Task description:
Report all lines from the entries below in which "https" appears.

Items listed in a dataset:
——

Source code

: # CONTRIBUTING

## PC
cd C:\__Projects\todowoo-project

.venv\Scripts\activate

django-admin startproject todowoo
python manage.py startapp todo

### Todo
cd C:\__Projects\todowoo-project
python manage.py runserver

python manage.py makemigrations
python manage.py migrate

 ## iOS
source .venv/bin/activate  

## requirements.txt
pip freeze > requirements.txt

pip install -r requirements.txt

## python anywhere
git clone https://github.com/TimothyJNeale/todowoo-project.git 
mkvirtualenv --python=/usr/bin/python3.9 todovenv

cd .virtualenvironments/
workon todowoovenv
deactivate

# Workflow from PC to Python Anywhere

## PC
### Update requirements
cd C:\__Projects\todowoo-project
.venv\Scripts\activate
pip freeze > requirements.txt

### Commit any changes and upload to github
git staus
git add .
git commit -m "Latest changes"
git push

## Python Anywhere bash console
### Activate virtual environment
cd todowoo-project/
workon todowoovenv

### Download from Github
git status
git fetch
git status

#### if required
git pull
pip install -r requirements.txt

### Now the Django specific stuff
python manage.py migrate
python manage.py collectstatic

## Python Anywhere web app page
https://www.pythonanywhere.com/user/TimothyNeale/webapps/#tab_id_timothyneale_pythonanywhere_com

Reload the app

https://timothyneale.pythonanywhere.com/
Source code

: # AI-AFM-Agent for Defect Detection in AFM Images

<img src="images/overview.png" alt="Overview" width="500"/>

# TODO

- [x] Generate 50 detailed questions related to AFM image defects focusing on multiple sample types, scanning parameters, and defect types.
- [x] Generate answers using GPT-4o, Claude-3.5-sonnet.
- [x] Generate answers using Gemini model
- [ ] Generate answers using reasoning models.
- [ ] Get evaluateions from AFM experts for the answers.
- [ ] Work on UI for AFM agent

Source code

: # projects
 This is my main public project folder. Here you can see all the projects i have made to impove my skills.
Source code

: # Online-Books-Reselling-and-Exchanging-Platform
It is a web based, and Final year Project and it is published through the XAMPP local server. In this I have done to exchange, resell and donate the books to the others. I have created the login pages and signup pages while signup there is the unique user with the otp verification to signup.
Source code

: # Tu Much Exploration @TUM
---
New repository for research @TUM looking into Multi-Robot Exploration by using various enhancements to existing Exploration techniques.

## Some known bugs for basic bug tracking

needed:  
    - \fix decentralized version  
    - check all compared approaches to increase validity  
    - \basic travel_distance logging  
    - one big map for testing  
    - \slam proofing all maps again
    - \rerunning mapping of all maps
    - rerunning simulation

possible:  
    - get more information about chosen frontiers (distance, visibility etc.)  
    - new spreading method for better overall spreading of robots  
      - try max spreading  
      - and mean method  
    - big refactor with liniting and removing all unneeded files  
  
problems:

——

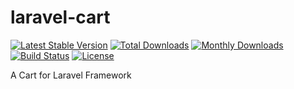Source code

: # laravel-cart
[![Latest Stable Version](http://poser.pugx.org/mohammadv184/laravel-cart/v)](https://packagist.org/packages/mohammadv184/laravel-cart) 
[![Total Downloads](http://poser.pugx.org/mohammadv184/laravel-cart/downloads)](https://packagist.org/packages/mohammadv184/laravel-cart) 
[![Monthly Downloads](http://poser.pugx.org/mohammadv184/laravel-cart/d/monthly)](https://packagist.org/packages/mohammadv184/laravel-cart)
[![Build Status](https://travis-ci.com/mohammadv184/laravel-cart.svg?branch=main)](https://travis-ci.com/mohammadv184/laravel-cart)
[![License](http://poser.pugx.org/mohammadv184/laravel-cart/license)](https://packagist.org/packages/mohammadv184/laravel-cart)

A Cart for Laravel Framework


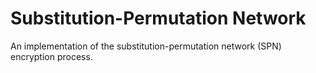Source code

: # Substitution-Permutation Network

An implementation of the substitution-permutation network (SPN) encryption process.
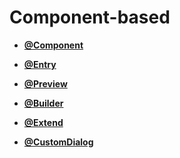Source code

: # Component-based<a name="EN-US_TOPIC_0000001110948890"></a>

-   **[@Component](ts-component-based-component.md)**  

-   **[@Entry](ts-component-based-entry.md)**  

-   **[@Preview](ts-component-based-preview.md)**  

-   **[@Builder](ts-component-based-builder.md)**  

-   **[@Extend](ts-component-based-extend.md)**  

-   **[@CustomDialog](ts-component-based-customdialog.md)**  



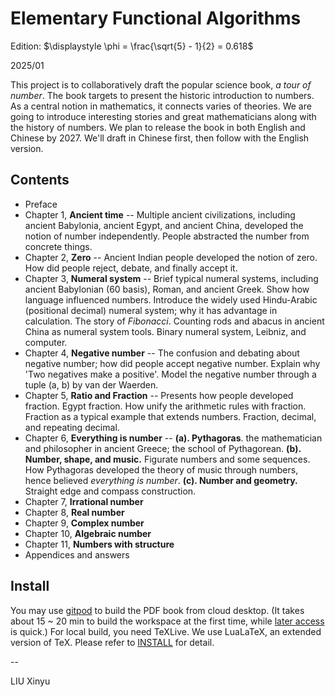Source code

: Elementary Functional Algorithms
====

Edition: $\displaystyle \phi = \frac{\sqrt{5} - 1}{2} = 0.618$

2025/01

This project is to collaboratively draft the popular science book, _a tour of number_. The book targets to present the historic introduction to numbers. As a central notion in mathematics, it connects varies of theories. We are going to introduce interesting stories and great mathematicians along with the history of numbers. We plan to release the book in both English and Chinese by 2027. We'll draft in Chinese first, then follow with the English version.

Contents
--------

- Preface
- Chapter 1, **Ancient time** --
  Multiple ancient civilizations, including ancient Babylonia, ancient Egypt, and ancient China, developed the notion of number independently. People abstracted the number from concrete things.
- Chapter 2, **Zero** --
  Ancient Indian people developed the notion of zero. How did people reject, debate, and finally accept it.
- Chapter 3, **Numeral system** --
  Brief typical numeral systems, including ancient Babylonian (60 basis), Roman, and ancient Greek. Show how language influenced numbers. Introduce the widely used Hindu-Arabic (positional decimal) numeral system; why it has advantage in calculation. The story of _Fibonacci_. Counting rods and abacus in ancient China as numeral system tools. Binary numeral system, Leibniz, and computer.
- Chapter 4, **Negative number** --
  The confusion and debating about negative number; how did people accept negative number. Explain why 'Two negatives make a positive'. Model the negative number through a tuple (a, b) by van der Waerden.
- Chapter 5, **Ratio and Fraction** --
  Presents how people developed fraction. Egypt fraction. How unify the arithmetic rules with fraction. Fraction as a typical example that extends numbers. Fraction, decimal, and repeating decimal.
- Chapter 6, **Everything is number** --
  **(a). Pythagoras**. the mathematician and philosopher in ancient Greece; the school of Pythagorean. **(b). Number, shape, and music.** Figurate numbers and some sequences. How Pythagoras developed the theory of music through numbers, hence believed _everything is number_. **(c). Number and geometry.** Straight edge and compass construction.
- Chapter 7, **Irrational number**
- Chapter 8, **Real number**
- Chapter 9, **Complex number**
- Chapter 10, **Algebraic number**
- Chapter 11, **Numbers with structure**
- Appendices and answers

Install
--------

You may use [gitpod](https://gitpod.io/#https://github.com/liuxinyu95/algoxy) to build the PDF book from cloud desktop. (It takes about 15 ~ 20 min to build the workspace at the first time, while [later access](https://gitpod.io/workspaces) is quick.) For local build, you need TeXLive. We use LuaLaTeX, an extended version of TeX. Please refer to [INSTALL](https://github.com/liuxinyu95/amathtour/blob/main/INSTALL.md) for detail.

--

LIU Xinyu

——

Written response:
git clone https://github.com/TimothyJNeale/todowoo-project.git 
https://www.pythonanywhere.com/user/TimothyNeale/webapps/#tab_id_timothyneale_pythonanywhere_com
https://timothyneale.pythonanywhere.com/
[![Latest Stable Version](http://poser.pugx.org/mohammadv184/laravel-cart/v)](https://packagist.org/packages/mohammadv184/laravel-cart) 
[![Total Downloads](http://poser.pugx.org/mohammadv184/laravel-cart/downloads)](https://packagist.org/packages/mohammadv184/laravel-cart) 
[![Monthly Downloads](http://poser.pugx.org/mohammadv184/laravel-cart/d/monthly)](https://packagist.org/packages/mohammadv184/laravel-cart)
[![Build Status](https://travis-ci.com/mohammadv184/laravel-cart.svg?branch=main)](https://travis-ci.com/mohammadv184/laravel-cart)
[![License](http://poser.pugx.org/mohammadv184/laravel-cart/license)](https://packagist.org/packages/mohammadv184/laravel-cart)
You may use [gitpod](https://gitpod.io/#https://github.com/liuxinyu95/algoxy) to build the PDF book from cloud desktop. (It takes about 15 ~ 20 min to build the workspace at the first time, while [later access](https://gitpod.io/workspaces) is quick.) For local build, you need TeXLive. We use LuaLaTeX, an extended version of TeX. Please refer to [INSTALL](https://github.com/liuxinyu95/amathtour/blob/main/INSTALL.md) for detail.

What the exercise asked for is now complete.